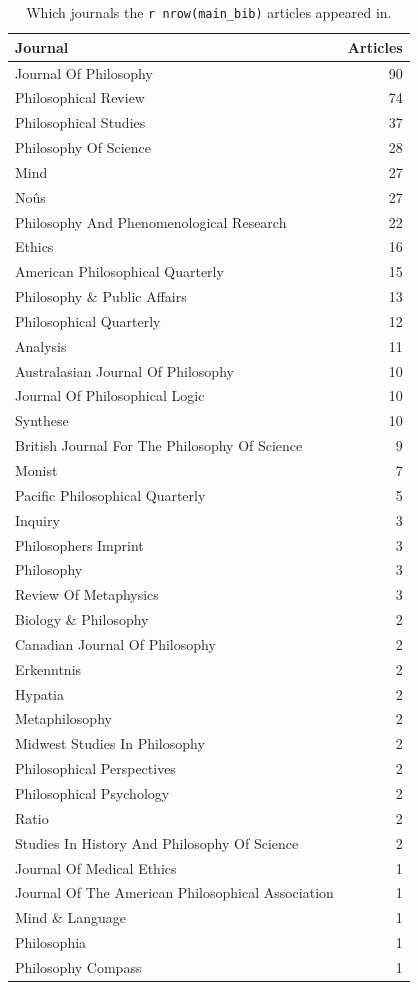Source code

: \documentclass[
  10pt,
  letterpaper,
  DIV=11,
  numbers=noendperiod,
  twoside]{scrartcl}
\begin{document}
\begin{longtable}[]{@{}lr@{}}

\caption{\label{tbl-journals-in-main-bib}Which journals the
\texttt{r\ nrow(main\_bib)} articles appeared in.}

\tabularnewline

\toprule\noalign{}
Journal & Articles \\
\midrule\noalign{}
\endhead
\bottomrule\noalign{}
\endlastfoot
Journal Of Philosophy & 90 \\
Philosophical Review & 74 \\
Philosophical Studies & 37 \\
Philosophy Of Science & 28 \\
Mind & 27 \\
Noûs & 27 \\
Philosophy And Phenomenological Research & 22 \\
Ethics & 16 \\
American Philosophical Quarterly & 15 \\
Philosophy \& Public Affairs & 13 \\
Philosophical Quarterly & 12 \\
Analysis & 11 \\
Australasian Journal Of Philosophy & 10 \\
Journal Of Philosophical Logic & 10 \\
Synthese & 10 \\
British Journal For The Philosophy Of Science & 9 \\
Monist & 7 \\
Pacific Philosophical Quarterly & 5 \\
Inquiry & 3 \\
Philosophers Imprint & 3 \\
Philosophy & 3 \\
Review Of Metaphysics & 3 \\
Biology \& Philosophy & 2 \\
Canadian Journal Of Philosophy & 2 \\
Erkenntnis & 2 \\
Hypatia & 2 \\
Metaphilosophy & 2 \\
Midwest Studies In Philosophy & 2 \\
Philosophical Perspectives & 2 \\
Philosophical Psychology & 2 \\
Ratio & 2 \\
Studies In History And Philosophy Of Science & 2 \\
Journal Of Medical Ethics & 1 \\
Journal Of The American Philosophical Association & 1 \\
Mind \& Language & 1 \\
Philosophia & 1 \\
Philosophy Compass & 1 \\

\end{longtable}
\end{document}
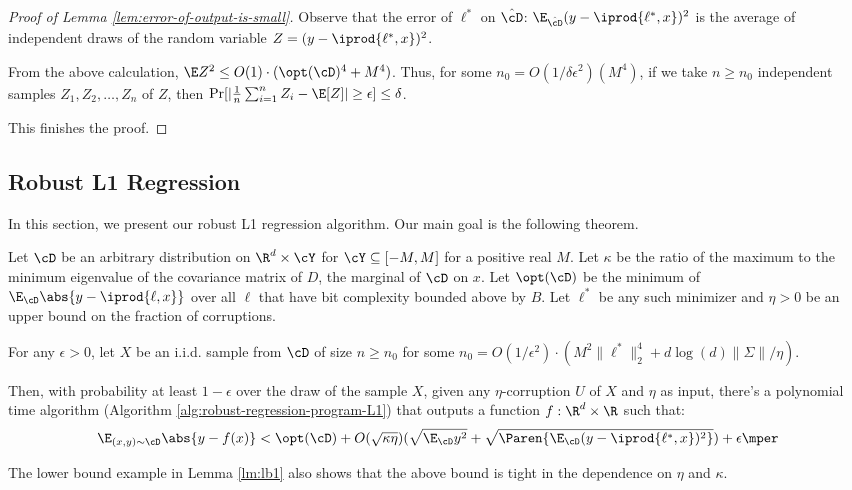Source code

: {\begin{proof}[Proof of Lemma \ref{lem:error-of-output-is-small}]
Observe that the error of $\ell^{*}$ on $\hat{\cD}$: $\E_{\hat{\cD}} (y - \iprod{\ell^{*},x})^2$ is the average of independent draws of the random variable $Z= (y - \iprod{\ell^{*},x})^2$. 

From the above calculation, $\E Z^2 \leq O(1) \cdot (\opt(\cD)^4 + M^4)$. Thus, for some $n_0 = O(1/\delta \epsilon^2) (M^4)$, if we take $n \geq n_0$ independent samples $Z_1, Z_2, \ldots,Z_n$ of $Z$, then $\Pr[ |\frac{1}{n} \sum_{i = 1}^n Z_i - \E[Z]| \geq \epsilon] \leq \delta$. 

This finishes the proof. 


\end{proof}
}
\subsection{Robust L1 Regression} \label{sec:robust-L1-regression-algo}
In this section, we present our robust L1 regression algorithm. Our main goal is the following theorem. 

\begin{theorem} \label{thm:L1-regression-analysis}
Let $\cD$ be an arbitrary distribution on $\R^d \times \cY$ for $\cY \subseteq [-M,M]$ for a positive real $M$. Let $\kappa$ be the ratio of the maximum to the minimum eigenvalue of the covariance matrix of $D$, the marginal of $\cD$ on $x$. Let $\opt(\cD)$ be the minimum of $\E_{\cD} \abs{y-\iprod{\ell,x}}$ over all $\ell$ that have bit complexity bounded above by $B$. Let $\ell^{*}$ be any such minimizer and $\eta > 0$ be an upper bound on the fraction of corruptions. 

For any $\epsilon > 0$, let $X$ be an i.i.d. sample from $\cD$ of size $n \geq n_0$ for some $n_0 = O(1/\epsilon^2) \cdot (M^2\|\ell^{*}\|_2^4 + d \log{(d)} \|\Sigma\|/\eta)$.

Then, with probability at least $1-\epsilon$ over the draw of the sample $X$, given any $\eta$-corruption $U$ of $X$ and $\eta$ as input, there's a polynomial time algorithm (Algorithm \ref{alg:robust-regression-program-L1}) that outputs a function $f:\R^d \times \R$ such that:
\[
\E_{(x,y) \sim \cD} \abs{y- f(x)} < \opt(\cD) + O(\sqrt{\kappa \eta}) (\sqrt{\E_{\cD} y^2} + \sqrt{\Paren{\E_{\cD} (y-\iprod{\ell^{*},x})^2}}) + \epsilon \mper
\] 

\end{theorem}
\begin{remark}
The lower bound example in Lemma \ref{lm:lb1} also shows that the above bound is tight in the dependence on $\eta$ and $\kappa$.
\end{remark}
---
• [The task]:
Start at the first line and set down all of the data exactly, passing over the pictures.

• [Solved exercise]:
Source code

: \documentclass[
  10pt,
  letterpaper,
  DIV=11,
  numbers=noendperiod,
  twoside]{scrartcl}
\begin{document}
\begin{longtable}[]{@{}lr@{}}

\caption{\label{tbl-journals-in-main-bib}Which journals the
\texttt{r\ nrow(main\_bib)} articles appeared in.}

\tabularnewline

\toprule\noalign{}
Journal & Articles \\
\midrule\noalign{}
\endhead
\bottomrule\noalign{}
\endlastfoot
Journal Of Philosophy & 90 \\
Philosophical Review & 74 \\
Philosophical Studies & 37 \\
Philosophy Of Science & 28 \\
Mind & 27 \\
Noûs & 27 \\
Philosophy And Phenomenological Research & 22 \\
Ethics & 16 \\
American Philosophical Quarterly & 15 \\
Philosophy \& Public Affairs & 13 \\
Philosophical Quarterly & 12 \\
Analysis & 11 \\
Australasian Journal Of Philosophy & 10 \\
Journal Of Philosophical Logic & 10 \\
Synthese & 10 \\
British Journal For The Philosophy Of Science & 9 \\
Monist & 7 \\
Pacific Philosophical Quarterly & 5 \\
Inquiry & 3 \\
Philosophers Imprint & 3 \\
Philosophy & 3 \\
Review Of Metaphysics & 3 \\
Biology \& Philosophy & 2 \\
Canadian Journal Of Philosophy & 2 \\
Erkenntnis & 2 \\
Hypatia & 2 \\
Metaphilosophy & 2 \\
Midwest Studies In Philosophy & 2 \\
Philosophical Perspectives & 2 \\
Philosophical Psychology & 2 \\
Ratio & 2 \\
Studies In History And Philosophy Of Science & 2 \\
Journal Of Medical Ethics & 1 \\
Journal Of The American Philosophical Association & 1 \\
Mind \& Language & 1 \\
Philosophia & 1 \\
Philosophy Compass & 1 \\

\end{longtable}
\end{document}
Source code

: {\begin{proof}[Proof of Lemma \ref{lem:error-of-output-is-small}]
Observe that the error of $\ell^{*}$ on $\hat{\cD}$: $\E_{\hat{\cD}} (y - \iprod{\ell^{*},x})^2$ is the average of independent draws of the random variable $Z= (y - \iprod{\ell^{*},x})^2$. 

From the above calculation, $\E Z^2 \leq O(1) \cdot (\opt(\cD)^4 + M^4)$. Thus, for some $n_0 = O(1/\delta \epsilon^2) (M^4)$, if we take $n \geq n_0$ independent samples $Z_1, Z_2, \ldots,Z_n$ of $Z$, then $\Pr[ |\frac{1}{n} \sum_{i = 1}^n Z_i - \E[Z]| \geq \epsilon] \leq \delta$. 

This finishes the proof. 


\end{proof}
}
\subsection{Robust L1 Regression} \label{sec:robust-L1-regression-algo}
In this section, we present our robust L1 regression algorithm. Our main goal is the following theorem. 

\begin{theorem} \label{thm:L1-regression-analysis}
Let $\cD$ be an arbitrary distribution on $\R^d \times \cY$ for $\cY \subseteq [-M,M]$ for a positive real $M$. Let $\kappa$ be the ratio of the maximum to the minimum eigenvalue of the covariance matrix of $D$, the marginal of $\cD$ on $x$. Let $\opt(\cD)$ be the minimum of $\E_{\cD} \abs{y-\iprod{\ell,x}}$ over all $\ell$ that have bit complexity bounded above by $B$. Let $\ell^{*}$ be any such minimizer and $\eta > 0$ be an upper bound on the fraction of corruptions. 

For any $\epsilon > 0$, let $X$ be an i.i.d. sample from $\cD$ of size $n \geq n_0$ for some $n_0 = O(1/\epsilon^2) \cdot (M^2\|\ell^{*}\|_2^4 + d \log{(d)} \|\Sigma\|/\eta)$.

Then, with probability at least $1-\epsilon$ over the draw of the sample $X$, given any $\eta$-corruption $U$ of $X$ and $\eta$ as input, there's a polynomial time algorithm (Algorithm \ref{alg:robust-regression-program-L1}) that outputs a function $f:\R^d \times \R$ such that:
\[
\E_{(x,y) \sim \cD} \abs{y- f(x)} < \opt(\cD) + O(\sqrt{\kappa \eta}) (\sqrt{\E_{\cD} y^2} + \sqrt{\Paren{\E_{\cD} (y-\iprod{\ell^{*},x})^2}}) + \epsilon \mper
\] 

\end{theorem}
\begin{remark}
The lower bound example in Lemma \ref{lm:lb1} also shows that the above bound is tight in the dependence on $\eta$ and $\kappa$.
\end{remark}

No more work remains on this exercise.